Worcester Polytechnic Institute
A comprehensive approach to supporting at-risk students can only reach its potential in the context of an entire community of individuals at all levels committed to the well-being of each and every member. The Worcester Polytechnic Institute (WPI) Student Development and Counseling Center (SDCC) coordinates a campus-based approach involving all levels of the community in efforts to recognize and respond effectively to students in distress. One of the highlights of WPI’s comprehensive prevention program has been a unique and innovative peer training program developed by the SDCC that is called the Student Support Network (SSN). This six-week training has improved the network of student support on campus by empowering student leaders with critical knowledge, skills, and perspectives which help them identify and reach out to friends in distress and help those friends access available care. Over 250 student leaders have been trained in the SSN model in the past four years.
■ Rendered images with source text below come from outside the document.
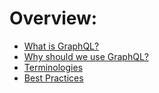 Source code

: # Overview:

* [What is GraphQL?](what_is_graphql.md)
* [Why should we use GraphQL?](why_should_we_use.md)
* [Terminologies](terminologies.md)
* [Best Practices](best_practices.md) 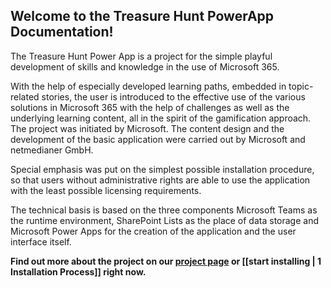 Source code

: ## Welcome to the Treasure Hunt PowerApp Documentation!

The Treasure Hunt Power App is a project for the simple playful development of skills and knowledge in the use of Microsoft 365.

With the help of especially developed learning paths, embedded in topic-related stories, the user is introduced to the effective use of the various solutions in Microsoft 365 with the help of challenges as well as the underlying learning content, all in the spirit of the gamification approach.
The project was initiated by Microsoft. The content design and the development of the basic application were carried out by Microsoft and netmedianer GmbH.

Special emphasis was put on the simplest possible installation procedure, so that users without administrative rights are able to use the application with the least possible licensing requirements.

The technical basis is based on the three components Microsoft Teams as the runtime environment, SharePoint Lists as the place of data storage and Microsoft Power Apps for the creation of the application and the user interface itself.

__Find out more about the project on our [project page](https://netmedianer-gmbh.github.io/treasure-hunt/) or [[start installing | 1   Installation Process]] right now.__
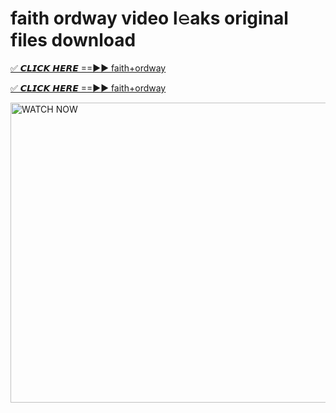 # faith ordway video l𝚎aks original files download

<p><a href="https://mediafirer.com/faith+ordway&ref=titik" rel="nofollow">✅ 𝘾𝙇𝙄𝘾𝙆 𝙃𝙀𝙍𝙀 ==►► faith+ordway</a></p>

<p><a href="https://mediafirer.com/faith+ordway&ref=titik" rel="nofollow">✅ 𝘾𝙇𝙄𝘾𝙆 𝙃𝙀𝙍𝙀 ==►► faith+ordway</a></p>

<p><a rel="nofollow" title="WATCH NOW" href="https://mediafirer.com/faith+ordway&ref=titik"><img border="faith+ordway" height="480" width="854" title="WATCH NOW" alt="WATCH NOW" src="https://i.imgur.com/WiGg2rx.gif"></a></p> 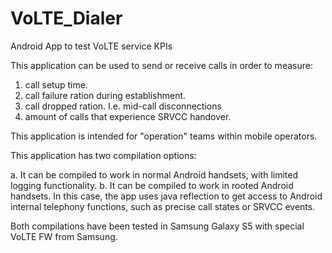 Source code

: VoLTE_Dialer
============

Android App to test VoLTE service KPIs

This application can be used to send or receive calls in order to measure:

1. call setup time.
2. call failure ration during establishment.
3. call dropped ration. I.e. mid-call disconnections
4. amount of calls that experience SRVCC handover.

This application is intended for "operation" teams within mobile operators.

This application has two compilation options:

a. It can be compiled to work in normal Android handsets, with limited logging functionality.
b. It can be compiled to work in rooted Android handsets. In this case, the app uses java reflection to get access to
Android internal telephony functions, such as precise call states or SRVCC events.

Both compilations have been tested in Samsung Galaxy S5 with special VoLTE FW from Samsung.

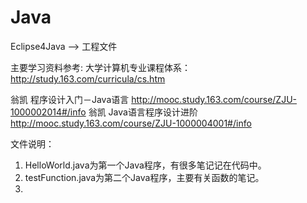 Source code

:# Java

Eclipse4Java --> 工程文件



主要学习资料参考: 
大学计算机专业课程体系：http://study.163.com/curricula/cs.htm

翁凯 程序设计入门－Java语言 http://mooc.study.163.com/course/ZJU-1000002014#/info
翁凯 Java语言程序设计进阶 http://mooc.study.163.com/course/ZJU-1000004001#/info


文件说明：

1. HelloWorld.java为第一个Java程序，有很多笔记记在代码中。
2. testFunction.java为第二个Java程序，主要有关函数的笔记。
3. 

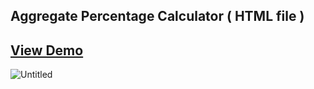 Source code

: Aggregate Percentage Calculator ( HTML file )
---
[View Demo]([https://www.example.com/demo](https://hindav.github.io/Aggregate-Percentage-Calculator/))
---
![Untitled](https://github.com/hindav/Aggregate-Percentage-Calculator/assets/94749113/e169c173-c34e-4b7a-8905-8f775feff196)
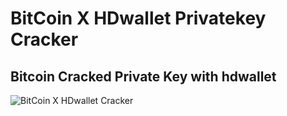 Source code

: # BitCoin X HDwallet Privatekey Cracker

Bitcoin Cracked Private Key with hdwallet 
---
![BitCoin X HDwallet Cracker](https://github.com/Pymmdrza/BiTCoinXHD_Cracker/raw/mainx/btcxhd.JPG 'BitCoin X HDwallet Cracker')
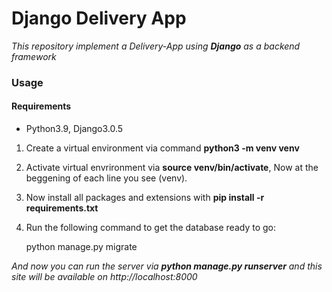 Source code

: # Django Delivery App

*This repository implement a Delivery-App using **Django** as a backend framework*

### Usage

#### Requirements

* Python3.9, Django3.0.5

1. Create a virtual environment via command **python3 -m venv venv**
2. Activate virtual envrironment via **source venv/bin/activate**, Now at the beggening of each line you see (venv).
3. Now install all packages and extensions with **pip install -r requirements.txt**
4. Run the following command to get the database ready to go:

    python manage.py migrate

*And now you can run the server via __python manage.py runserver__ and this site will be available on http://localhost:8000* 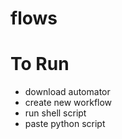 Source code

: # flows

# To Run
- download automator
- create new workflow
- run shell script
- paste python script
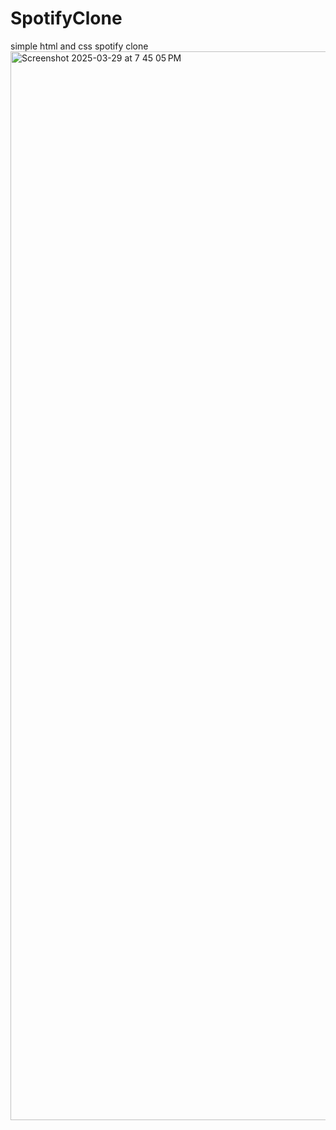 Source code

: # SpotifyClone
simple html and css spotify clone
<img width="1710" alt="Screenshot 2025-03-29 at 7 45 05 PM" src="https://github.com/user-attachments/assets/c711a2e0-cce0-42c1-8036-8ed2460f37a2" />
WPI will significantly expand and evolve the SSN training model to incorporate stigma reduction elements drawn from Acceptance and Commitment Therapy (ACT). In addition to the ongoing general peer training, the SSN training series will be implemented for key faculty and staff and will seek to actively recruit students who are known to underutilize mental health services, including international students, underrepresented students, and graduate students. Also, WPI will seek to develop and deploy population-based messaging aimed at mental health stigma reduction based on key core concepts identified in the ACT model. The SSN training model could be a valuable addition to suicide prevention efforts nationally. WPI continues to make the model available to others by listing it on the Suicide Prevention Resource Center Best Practices Registry, and the university will provide training and implementation consultation to interested campuses.
Much of our grant-funded work has been dedicated to developing and evolving the SSN model. SSN is very different from other peer-oriented programs in that it assumes that there are pre-existing support networks on college campuses, and it attempts to identify, engage, and support those networks. The content of the six-week training series is, in our opinion, less important than the process of forming supportive connections within these networks. With these connections, key individuals within these networks are better supported in their efforts to help others and more likely to recognize and respond to individuals who would benefit from being connected to professional local and area mental health supports.